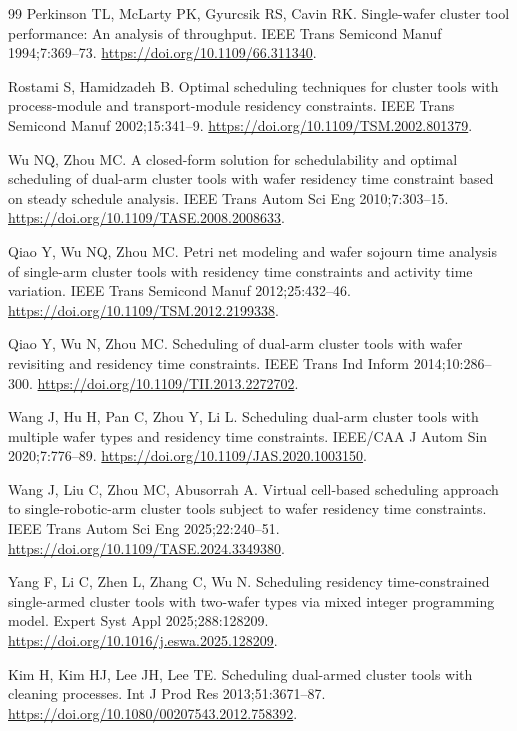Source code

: \documentclass[final,5p,times,twocolumn]{elsarticle}
\begin{document}
\begin{thebibliography}{99}
Perkinson TL, McLarty PK, Gyurcsik RS, Cavin RK. Single-wafer cluster tool performance: An analysis of throughput.
IEEE Trans Semicond Manuf 1994;7:369--73.
\url{https://doi.org/10.1109/66.311340}.

Rostami S, Hamidzadeh B. Optimal scheduling techniques for cluster tools with process-module and transport-module residency constraints.
IEEE Trans Semicond Manuf 2002;15:341--9.
\url{https://doi.org/10.1109/TSM.2002.801379}.

Wu NQ, Zhou MC. A closed-form solution for schedulability and optimal scheduling of dual-arm cluster tools with wafer residency time constraint based on steady schedule analysis.
IEEE Trans Autom Sci Eng 2010;7:303--15.
\url{https://doi.org/10.1109/TASE.2008.2008633}.

Qiao Y, Wu NQ, Zhou MC. Petri net modeling and wafer sojourn time analysis of single-arm cluster tools with residency time constraints and activity time variation.
IEEE Trans Semicond Manuf 2012;25:432--46.
\url{https://doi.org/10.1109/TSM.2012.2199338}.

Qiao Y, Wu N, Zhou MC. Scheduling of dual-arm cluster tools with wafer revisiting and residency time constraints.
IEEE Trans Ind Inform 2014;10:286--300.
\url{https://doi.org/10.1109/TII.2013.2272702}.

Wang J, Hu H, Pan C, Zhou Y, Li L. Scheduling dual-arm cluster tools with multiple wafer types and residency time constraints.
IEEE/CAA J Autom Sin 2020;7:776--89.
\url{https://doi.org/10.1109/JAS.2020.1003150}.

Wang J, Liu C, Zhou MC, Abusorrah A. Virtual cell-based scheduling approach to single-robotic-arm cluster tools subject to wafer residency time constraints.
IEEE Trans Autom Sci Eng 2025;22:240--51.
\url{https://doi.org/10.1109/TASE.2024.3349380}.

Yang F, Li C, Zhen L, Zhang C, Wu N. Scheduling residency time-constrained single-armed cluster tools with two-wafer types via mixed integer programming model.
Expert Syst Appl 2025;288:128209.
\url{https://doi.org/10.1016/j.eswa.2025.128209}.

Kim H, Kim HJ, Lee JH, Lee TE. Scheduling dual-armed cluster tools with cleaning processes.
Int J Prod Res 2013;51:3671--87.
\url{https://doi.org/10.1080/00207543.2012.758392}.


\end{thebibliography}
\end{document}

> Problem description: Every line that holds the word "Manuf" should be copied from the records above.

> Answer below:
IEEE Trans Semicond Manuf 1994;7:369--73.
IEEE Trans Semicond Manuf 2002;15:341--9.
IEEE Trans Semicond Manuf 2012;25:432--46.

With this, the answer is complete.